Over the past two million years, Earth has endured several ice ages, including giant sloths, saber-toothed tigers, woolly mammoths, and early human ancestors. While the causes of these ice ages are still unknown, new research suggests that exposure to gas between Earth’s colder, denser clouds may be the cause.
Boston University (BU) and Harvard Ratcliffe Institute (HRI) researchers have published new research on natural astronomy that uses data from the European Space Agency’s Gaia satellite to track the movement of the Solar System through the galaxy over the past 2 years. For up to 3 million years, the Sun’s heliosphere appears to have been in direct contact with a dense cloud of interstellar gas known as the Local Lynx of Cold Cloud (LLCC).
The heliosphere is an envelope of charged particles emanating from the Sun’s solar wind, which is pushed in front of the Solar System like waves from the bow of a ship on water. The heliosphere, which extends beyond Pluto and the Kuiper Belt, can be considered the boundary of the solar system beyond the stars.
According to the new study’s lead author, BU astronomy professor Merav Opher, when the heliosphere and LLCC met, the LLCC pushed the heliosphere back into the interior of the Solar System, effectively exposing Earth to the extreme cold of interstellar space.
„This paper is the first to show that there was an encounter between the Sun and something outside the Solar System that might have affected Earth’s climate,” Opher said.
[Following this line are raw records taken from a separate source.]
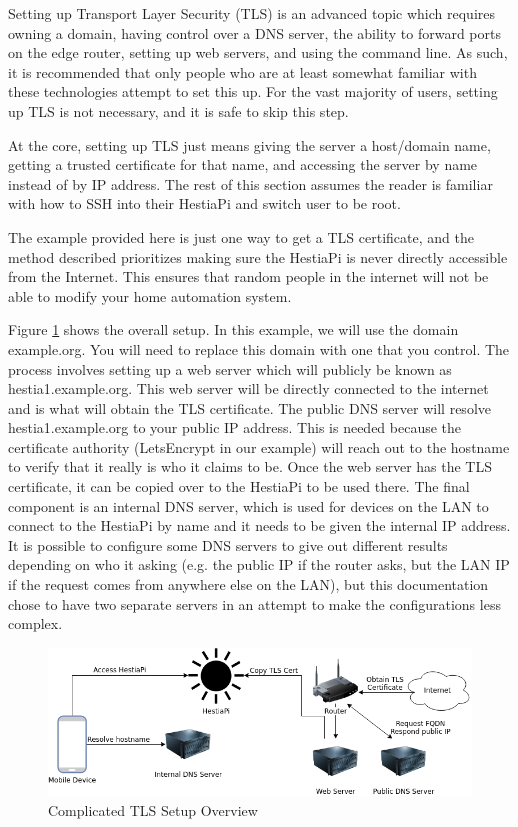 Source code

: Setting up Transport Layer Security (TLS) is an advanced topic which requires
owning a domain, having control over a DNS server, the ability to forward ports
on the edge router, setting up web servers, and using the command line.  As
such, it is recommended that only people who are at least somewhat familiar
with these technologies attempt to set this up.  For the vast majority of
users, setting up TLS is not necessary, and it is safe to skip this step.

At the core, setting up TLS just means giving the server a host/domain name,
getting a trusted certificate for that name, and accessing the server by name
instead of by IP address.  The rest of this section assumes the reader is
familiar with how to SSH into their HestiaPi and switch user to be root.

The example provided here is just one way to get a TLS certificate, and the
method described prioritizes making sure the HestiaPi is never directly
accessible from the Internet.  This ensures that random people in the internet
will not be able to modify your home automation system.

Figure \ref{fig:tls-overview} shows the overall setup.  In this example, we
will use the domain example.org.  You will need to replace this domain with one
that you control.  The process involves setting up a web server which will
publicly be known as hestia1.example.org.  This web server will be directly
connected to the internet and is what will obtain the TLS certificate.  The
public DNS server will resolve hestia1.example.org to your public IP address.
This is needed because the certificate authority (LetsEncrypt in our example)
will reach out to the hostname to verify that it really is who it claims to be.
Once the web server has the TLS certificate, it can be copied over to the
HestiaPi to be used there.  The final component is an internal DNS server,
which is used for devices on the LAN to connect to the HestiaPi by name and it
needs to be given the internal IP address.  It is possible to configure some
DNS servers to give out different results depending on who it asking (e.g. the
public IP if the router asks, but the LAN IP if the request comes from anywhere
else on the LAN), but this documentation chose to have two separate servers in
an attempt to make the configurations less complex.

\begin{figure}
  \includegraphics[width=\textwidth]{img/tls_overview.png}
  \caption{Complicated TLS Setup Overview}
  \label{fig:tls-overview}
\end{figure}

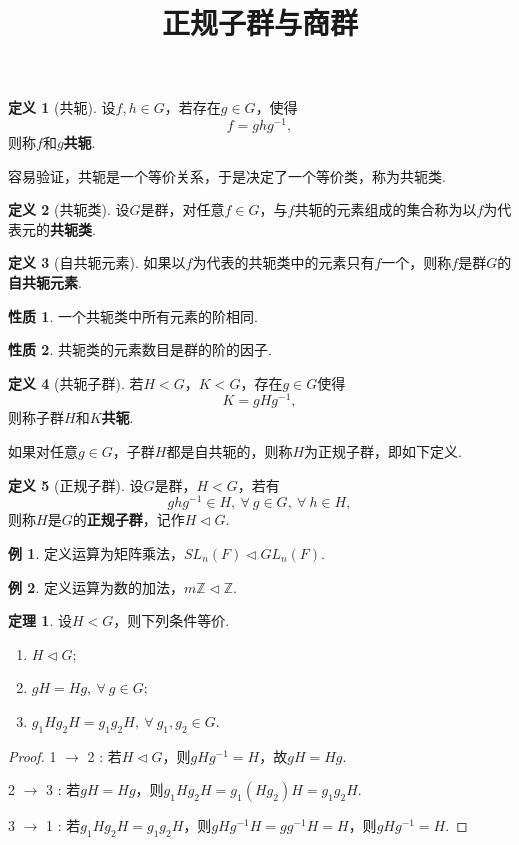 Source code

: \documentclass[12pt]{ctexart}
\title{\vspace{-2em}\textbf{正规子群与商群}\vspace{-2em}}
\date{ }
\theoremstyle{definition}
\newtheorem{definition}{定义}
\newtheorem{theorem}{定理}
\newtheorem{property}{性质}
\newtheorem{example}{例}
\theoremstyle{plain}
\begin{document}
	\maketitle
	\begin{definition}[共轭]
		设$f,h\in G$，若存在$g\in G$，使得
		$$f=ghg^{-1},$$
		则称$f$和$g$\textbf{共轭}.
	\end{definition}
	容易验证，共轭是一个等价关系，于是决定了一个等价类，称为共轭类.
	\begin{definition}[共轭类]
		设$G$是群，对任意$f\in G$，与$f$共轭的元素组成的集合称为以$f$为代表元的\textbf{共轭类}.
	\end{definition}
	\begin{definition}[自共轭元素]
		如果以$f$为代表的共轭类中的元素只有$f$一个，则称$f$是群$G$的\textbf{自共轭元素}.
	\end{definition}
	\begin{property}
		一个共轭类中所有元素的阶相同.
	\end{property}
	\begin{property}
		共轭类的元素数目是群的阶的因子.
	\end{property}
	\begin{definition}[共轭子群]
		若$H<G$，$K<G$，存在$g\in G$使得
		$$K=gHg^{-1},$$
		则称子群$H$和$K$\textbf{共轭}.
	\end{definition}
	如果对任意$g\in G$，子群$H$都是自共轭的，则称$H$为正规子群，即如下定义.
	\begin{definition}[正规子群]
		设$G$是群，$H<G$，若有
		$$ghg^{-1}\in H,\ \forall\ g\in G,\ \forall\ h\in H,$$
		则称$H$是$G$的\textbf{正规子群}，记作$H\vartriangleleft G$.
	\end{definition}
	\begin{example}
		定义运算为矩阵乘法，$SL_n(F)\vartriangleleft GL_n(F)$.
	\end{example}
	\begin{example}
		定义运算为数的加法，$m\mathbb{Z}\vartriangleleft \mathbb{Z}$.
	\end{example}
	\begin{theorem}
		设$H<G$，则下列条件等价.
		\begin{enumerate}
			\item $H\vartriangleleft G$;
			\item $gH=Hg,\ \forall\ g\in G$;
			\item $g_1Hg_2H=g_1g_2H,\ \forall\ g_1,g_2\in G$.
		\end{enumerate}
	\end{theorem}
	\begin{proof}
		1 $\to$ 2 : 若$H\vartriangleleft G$，则$gHg^{-1}=H$，故$gH=Hg$.
		
		2 $\to$ 3 : 若$gH=Hg$，则$g_1Hg_2H=g_1(Hg_2)H=g_1g_2H$.
		
		3 $\to$ 1 : 若$g_1Hg_2H=g_1g_2H$，则$gHg^{-1}H=gg^{-1}H=H$，则$gHg^{-1}=H$.
	\end{proof}
\end{document}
University Report. „Stars are moving, and now this paper shows not only that they are moving, but that they are undergoing drastic changes.”
Let’s look back in time to chart the Sun’s path through the galaxy
Using sophisticated computer models to monitor the state of the Solar System about 2 million years ago, Ober and his colleagues found that the Solar System passed very close to the Local Ribbon of Cold Clouds, a long strand of very cold clouds of hydrogen. In which LLCC. If the solar system came into contact with the LLCC, the consequences would have been dire for Earth’s inhabitants at the time.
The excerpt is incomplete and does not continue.